Top of THE INPUT
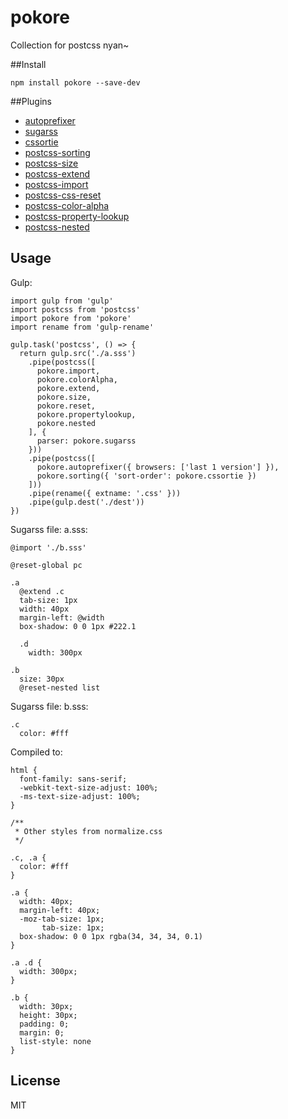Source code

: # pokore
Collection for postcss nyan~

##Install

`npm install pokore --save-dev`

##Plugins
* [autoprefixer](https://github.com/postcss/autoprefixer)
* [sugarss](https://github.com/postcss/sugarss)
* [cssortie](https://github.com/dalphyx/cssortie)
* [postcss-sorting](https://github.com/hudochenkov/postcss-sorting)
* [postcss-size](https://github.com/postcss/postcss-size)
* [postcss-extend](https://github.com/travco/postcss-extend)
* [postcss-import](https://github.com/postcss/postcss-import)
* [postcss-css-reset](https://github.com/baiyaaaaa/postcss-css-reset)
* [postcss-color-alpha](https://github.com/avanes/postcss-color-alpha)
* [postcss-property-lookup](https://github.com/simonsmith/postcss-property-lookup)
* [postcss-nested](https://github.com/postcss/postcss-nested)

## Usage
Gulp:

```
import gulp from 'gulp'
import postcss from 'postcss'
import pokore from 'pokore'
import rename from 'gulp-rename'

gulp.task('postcss', () => {
  return gulp.src('./a.sss')
    .pipe(postcss([
      pokore.import,
      pokore.colorAlpha,
      pokore.extend,
      pokore.size,
      pokore.reset,
      pokore.propertylookup,
      pokore.nested
    ], {
      parser: pokore.sugarss
    }))
    .pipe(postcss([
      pokore.autoprefixer({ browsers: ['last 1 version'] }),
      pokore.sorting({ 'sort-order': pokore.cssortie })
    ]))
    .pipe(rename({ extname: '.css' }))
    .pipe(gulp.dest('./dest'))
})
```

Sugarss file: a.sss:

```
@import './b.sss'

@reset-global pc

.a
  @extend .c
  tab-size: 1px
  width: 40px
  margin-left: @width
  box-shadow: 0 0 1px #222.1

  .d
    width: 300px

.b
  size: 30px
  @reset-nested list
```

Sugarss file: b.sss:

```
.c
  color: #fff
```

Compiled to:

```
html {
  font-family: sans-serif;
  -webkit-text-size-adjust: 100%;
  -ms-text-size-adjust: 100%;
}

/**
 * Other styles from normalize.css
 */

.c, .a {
  color: #fff
}

.a {
  width: 40px;
  margin-left: 40px;
  -moz-tab-size: 1px;
       tab-size: 1px;
  box-shadow: 0 0 1px rgba(34, 34, 34, 0.1)
}

.a .d {
  width: 300px;
}

.b {
  width: 30px;
  height: 30px;
  padding: 0;
  margin: 0;
  list-style: none
}
```
## License

MIT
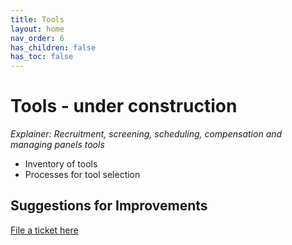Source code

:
 ```yaml
---
title: Tools
layout: home
nav_order: 6
has_children: false
has_toc: false
---
```


# Tools - under construction
_Explainer: Recruitment, screening, scheduling, compensation and managing panels tools_
* Inventory of tools 
* Processes for tool selection 

## Suggestions for Improvements
[File a ticket here](https://github.com/aayatsali/reops3/issues/new?assignees=aayatsali&labels=enhancement%2C+new&projects=&template=suggestions-for-reops-site.md&title=)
Bottom of THE INPUT
What lines above mention "margin"? Copy each one.

  margin-left: @width
  margin-left: 40px;
  margin: 0;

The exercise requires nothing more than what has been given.